(Data excerpts)
____

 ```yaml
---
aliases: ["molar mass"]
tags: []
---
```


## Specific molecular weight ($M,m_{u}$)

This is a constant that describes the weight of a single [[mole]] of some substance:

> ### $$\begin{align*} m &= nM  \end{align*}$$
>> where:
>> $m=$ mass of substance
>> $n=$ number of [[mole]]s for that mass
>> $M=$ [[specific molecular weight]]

____

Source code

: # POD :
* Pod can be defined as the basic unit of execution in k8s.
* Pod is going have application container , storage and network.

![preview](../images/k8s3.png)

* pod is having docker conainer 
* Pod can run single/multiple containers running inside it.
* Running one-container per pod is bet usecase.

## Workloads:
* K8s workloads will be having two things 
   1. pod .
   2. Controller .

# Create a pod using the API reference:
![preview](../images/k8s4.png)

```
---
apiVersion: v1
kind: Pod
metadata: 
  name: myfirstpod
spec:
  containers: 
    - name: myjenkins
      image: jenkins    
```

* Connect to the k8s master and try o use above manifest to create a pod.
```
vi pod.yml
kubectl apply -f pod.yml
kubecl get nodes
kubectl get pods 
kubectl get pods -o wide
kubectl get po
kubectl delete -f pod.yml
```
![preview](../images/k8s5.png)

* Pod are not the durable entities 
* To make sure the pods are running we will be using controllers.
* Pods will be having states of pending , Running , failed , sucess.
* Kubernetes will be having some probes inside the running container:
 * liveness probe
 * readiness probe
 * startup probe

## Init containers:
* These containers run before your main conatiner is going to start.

____

**TASK INSTRUCTIONS:** Identify every line above that includes the word "weight", and show those lines.

**YOUR SOLUTION:**
## Specific molecular weight ($M,m_{u}$)
This is a constant that describes the weight of a single [[mole]] of some substance:
>> $M=$ [[specific molecular weight]]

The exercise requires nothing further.